Geldikçe üzerimize geldiler, tehlikeli olduk onlar için, tehdit arz eyledik onlara, varlığımızdan rahatsızlık duydular. Güçlü olmamız zorlarına gitti, kültürümüzü kıskandılar, topraklarımıza göz koydular, kadim geleneklerimize imrendiler.

Türk tarihinin sayfaları bu yüzendir ki göç ve soykırımla doludur. Sürgün yaramızın bir sayfasının ismi de Bulgaristan’dır.

Önce Rusya’nın girişimiyle bir Bulgar- Slav devleti kurmak için 1877- 1878 yılında çıkarılan Osmanlı–Rus Harbi sırasında ve sonrasında 1878- 1912 yıllarında Bulgaristan’dan 350 bin Türk sürgün edildi. Savaş sonrası 1885 ve 1923 yılları arasında yaklaşık 500 bin Türk göçe zorlandı. Bu sayılar daha sonraları artmaya devam etti. 2. Dünya Savaşı’na kadar Türklerin göç etmesi için elinden gelen her şeyi yapan Bulgaristan bu tarihlerde nüfusunun azalması tedirginliğini yaşayarak, iş gücünü kaybetmemek amacıyla Türkiye’ye göç etmek isteyenlere engel olmaya çabaladı.

1933’te Bulgaristan’daki Razgrard şehrinde yüzlerce yıllık Türk mezarlığı Bulgarlar tarafından yerle bir edilir. Bu mezalime karşı Türk gençleri İstanbul’daki Bulgaristan Konsolosluğuna yürürler ve protesto mitingi gerçekleştirirler. Protestonun ardından Bulgaristan mezarlığına ilerlenir ve mezarlığa gelindiğinde beklenen olay yaşanmaz. Türk gençleri mezarların üstüne güller ve çelenkler bırakarak; ‘’Biz ölülere hakaret değil, hürmet ederiz’’ derler ve Türkler dünyaya bir kez daha insanlık ve asalet dersi vermiş olur.

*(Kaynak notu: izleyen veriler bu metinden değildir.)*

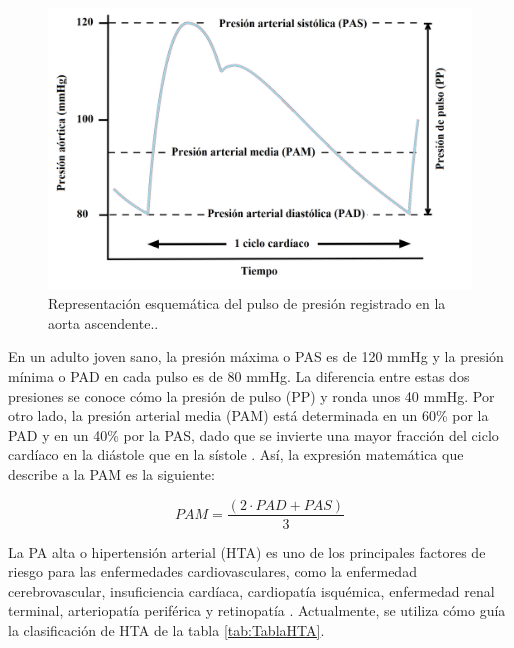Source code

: \begin{figure}[h]
  \centering
  \includegraphics[width=\textwidth]{./Figures/aortic-pulse-pressure.png}
  \caption{Representación esquemática del pulso de presión registrado en la aorta ascendente.\protect\footnotemark.}\label{fig:aorticPulse}
\end{figure}


En un adulto joven sano, la presión máxima o PAS es de 
120 mmHg y la presión mínima o PAD en cada pulso es de 80 mmHg. La diferencia entre estas dos presiones 
se conoce cómo la presión de pulso (PP) y ronda unos 40 mmHg. Por otro lado, la presión arterial media (PAM) 
está determinada en un 60\% por la PAD y en un 40\% por la PAS, dado que se invierte una mayor fracción 
del ciclo cardíaco en la diástole que en la sístole \citep{CITE:2} \citep{CITE:3}. Así, la expresión matemática que describe 
a la PAM es la siguiente: 

\begin{equation}
	\label{eq:PAM}
	PAM = \frac{(2 \cdot PAD + PAS)}{3}
\end{equation}

La PA alta o hipertensión arterial (HTA) es uno de los principales factores de riesgo para las enfermedades 
cardiovasculares, como la enfermedad cerebrovascular, insuficiencia cardíaca, cardiopatía isquémica, 
enfermedad renal terminal, arteriopatía periférica y retinopatía \citep{CITE:6} \citep{CITE:7}. Actualmente, 
se utiliza cómo guía la clasificación de HTA de la tabla \ref{tab:TablaHTA}.

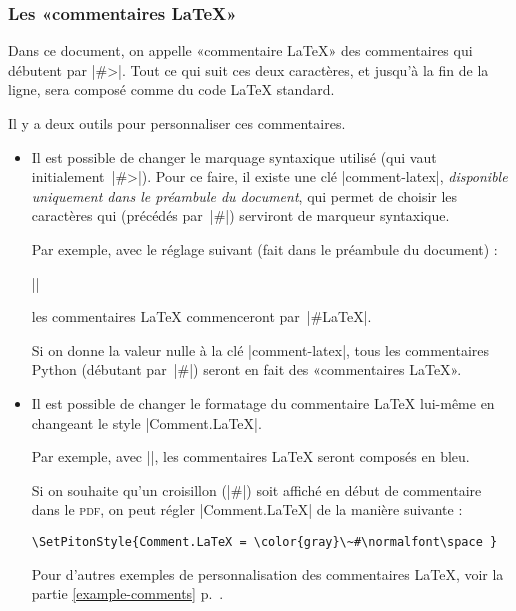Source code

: \documentclass[dvipsnames,svgnames]{article}
\begin{document}
\subsubsection{Les «commentaires LaTeX»}


Dans ce document, on appelle «commentaire LaTeX» des commentaires qui débutent par |#>|. Tout ce qui suit ces deux 
caractères, et jusqu'à la fin de la ligne, sera composé comme du code LaTeX standard.

Il y a deux outils pour personnaliser ces commentaires.

\begin{itemize}
\item Il est possible de changer le marquage syntaxique utilisé (qui vaut initialement~|#>|). Pour ce faire, il
existe une clé |comment-latex|, \emph{disponible uniquement dans le préambule du document}, qui permet de choisir les
caractères qui (précédés par~|#|) serviront de marqueur syntaxique.

Par exemple, avec le réglage suivant (fait dans le préambule du document) :

||

les commentaires LaTeX commenceront par~|#LaTeX|.

Si on donne la valeur nulle à la clé |comment-latex|, tous les commentaires Python (débutant par~|#|) seront en
fait des «commentaires LaTeX».

\smallskip
\item Il est possible de changer le formatage du commentaire LaTeX lui-même en changeant le style 
|Comment.LaTeX|.

Par exemple, avec ||, les commentaires LaTeX seront composés
en bleu.

Si on souhaite qu'un croisillon (|#|) soit affiché en début de commentaire dans le \textsc{pdf}, on peut régler
|Comment.LaTeX| de la manière suivante :

\begin{Verbatim}
\SetPitonStyle{Comment.LaTeX = \color{gray}\~#\normalfont\space }
\end{Verbatim}

Pour d'autres exemples de personnalisation des commentaires LaTeX, voir la partie \ref{example-comments}
p.~\pageref{example-comments}. 
\end{itemize}
\end{document}
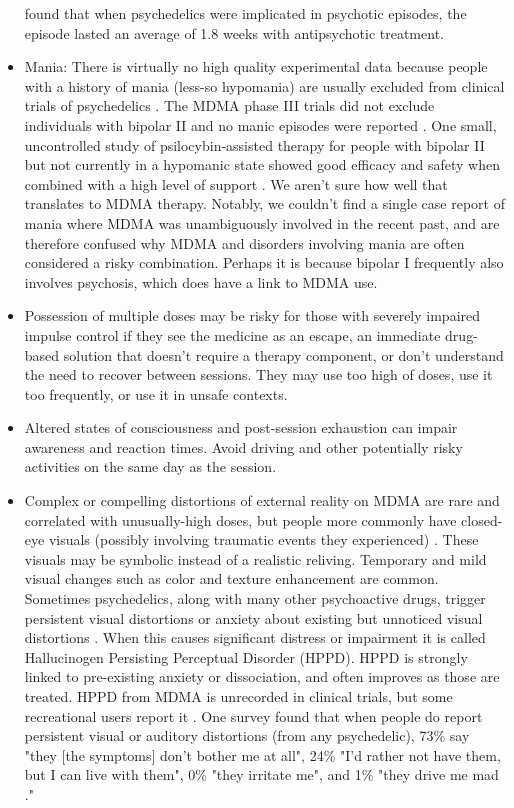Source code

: \documentclass[12pt,letterpaper]{book}
\begin{document}
\begin{itemize}
    \textcite{psychosisTreatment} found that when psychedelics were implicated in psychotic episodes, the episode lasted an average of 1.8 weeks with antipsychotic treatment.
    \item Mania: There is virtually no high quality experimental data because people with a history of mania (less-so hypomania) are usually excluded from clinical trials of psychedelics \cite{gardBipolar}. The MDMA phase III trials did not exclude individuals with bipolar II and no manic episodes were reported \cite{mitchellMDMAClinicalTrial2}. One small, uncontrolled study of psilocybin-assisted therapy for people with bipolar II but not currently in a hypomanic state showed good efficacy and safety when combined with a high level of support \cite{aaronsonBipolarII}. We aren't sure how well that translates to MDMA therapy. Notably, we couldn't find a single case report of mania where MDMA was unambiguously involved in the recent past, and are therefore confused why MDMA and disorders involving mania are often considered a risky combination. Perhaps it is because bipolar I frequently also involves psychosis, which does have a link to MDMA use.
    \item Possession of multiple doses may be risky for those with severely impaired impulse control if they see the medicine as an escape, an immediate drug-based solution that doesn't require a therapy component, or don't understand the need to recover between sessions. They may use too high of doses, use it too frequently, or use it in unsafe contexts.
    \item Altered states of consciousness and post-session exhaustion can impair awareness and reaction times. Avoid driving and other potentially risky activities on the same day as the session.
    \item Complex or compelling distortions of external reality on MDMA are rare and correlated with unusually-high doses, but people more commonly have closed-eye visuals (possibly involving traumatic events they experienced) \cite{liechtiGender}. These visuals may be symbolic instead of a realistic reliving. Temporary and mild visual changes such as color and texture enhancement are common. Sometimes psychedelics, along with many other psychoactive drugs, trigger persistent visual distortions or anxiety about existing but unnoticed visual distortions \cite{alexanderHPPD,halpernHPPD}. When this causes significant distress or impairment it is called Hallucinogen Persisting Perceptual Disorder (HPPD). HPPD is strongly linked to pre-existing anxiety or dissociation, and often improves as those are treated. HPPD from MDMA is unrecorded in clinical trials, but some recreational users report it \cite{vizeliActuteEffects,litjensHPPD}. One survey found that when people do report persistent visual or auditory distortions (from any psychedelic), 73\% say "they [the symptoms] don't bother me at all", 24\% "I'd rather not have them, but I can live with them", 0\% "they irritate me", and 1\% "they drive me mad \cite{carhart2010user}."
\end{itemize}
\end{document}
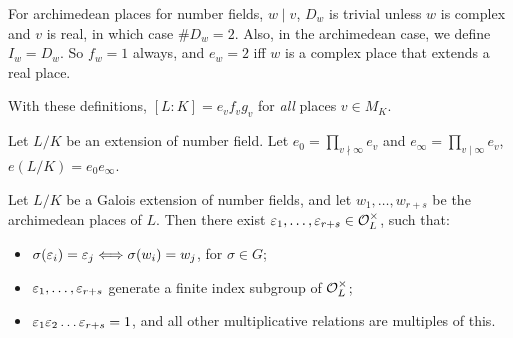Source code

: \documentclass[11pt]{amsart}
\begin{document}
\begin{Rem}
    For archimedean places for number fields, $w\mid v$, $D_w$ is trivial unless $w$ is complex and $v$ is real, in which case $\# D_w = 2$. Also, in the archimedean case, we define $I_w = D_w$. So $f_w=1$ always, and $e_w=2$ iff $w$ is a complex place that extends a real place.
\end{Rem}

With these definitions, $[L:K] = e_vf_vg_v$ for \emph{all} places $v\in M_K$.


\begin{defn}
    Let $L/K$ be an extension of number field. Let $e_0 = \prod_{v\nmid \infty} e_v$ and $e_\infty = \prod_{v\mid \infty} e_v$, $e(L/K) = e_0e_\infty$.
\end{defn}

\begin{thm}
    Let $L/K$ be a Galois extension of number fields, and let $w_1,\dots,w_{r+s}$ be the archimedean places of $L$. Then there exist $\varepsilon_1,\dots,\varepsilon_{r+s}\in \mathcal{O}_L^\times$, such that:
    \begin{itemize}
        \item $\sigma(\varepsilon_i) = \varepsilon_j \Longleftrightarrow \sigma(w_i) = w_j$, for $\sigma\in G$;
        \item $\varepsilon_1,\dots,\varepsilon_{r+s}$ generate a finite index subgroup of $\mathcal{O}_L^\times$;
        \item $\varepsilon_1\varepsilon_2\dots\varepsilon_{r+s} = 1$, and all other multiplicative relations are multiples of this.
    \end{itemize}
\end{thm}
\end{document}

1950’li yıllarda Bulgar hükümeti Türkiye’ye nota verdi. 250 bin Türk’ün üç ay içerisinde Türkiye’ye yerleştirilmesini talep etti. Türkiye’yi Bulgar düşmanlığıyla itham eden Bulgaristan, bu propagandanın topraklarında yaşayan Türkleri olumsuz etkilediğini ve tarım çalışmalarına da yansıdığını bahane etti. Yine olan Bulgaristan Türklerine oldu. 1951 yılında 100 bin Türk daha göç etti. Türkiye bu göçten sonra sınırını kapatmaya mecbur kaldı. Sebep ise Bulgaristan’ın, Türk göçmenlerin arasına Çingeneleri sokmaya çalışmasıydı. Fakat bu uzun süre olmadı, sınıra yığılan göçmenleri daha da eziyet görmesin diye Türkiye, sınırlarını tekrar açtı.

O dönemlerde LIFE dergisinin fotoğrafçısı Jack Birns, Edirne Tren Garı’nda bir grup kadının fotoğrafını çekti. Hepsinin üzerinde kürk olan kadın kafilesi zengin görünüm verseler de altında bir çaresizliğin hikâyesi yatıyordu. Edirne Tren Garı’nda üzerinde kürk olan kadınlarımızın asil duruşu, Bulgarlara bir meydan okumadır. Türklere göç zamanı üzerlerinde elbise dışında hiçbir şekilde para ve eşyanın götürülmesine izin vermeyeceklerini bildiren Bulgar rejiminin bu tutumuna karşı Türk kadını çareyi kürkte buldu. Mülklerini, eşyalarını satarak kürk alan kadınlar üzerinde kürklerle Türkiye’ye geldiler ve bu kürkleri satarak hayatta kalmaya çalıştılar…

Yıl 1989. Bulgar baskısı, tahmin edilemeyecek, tahayyül hiç edilemeyecek bir düzeye ulaşır. Türkler için adeta yasaklar ülkesi haline gelmiştir Bulgaristan.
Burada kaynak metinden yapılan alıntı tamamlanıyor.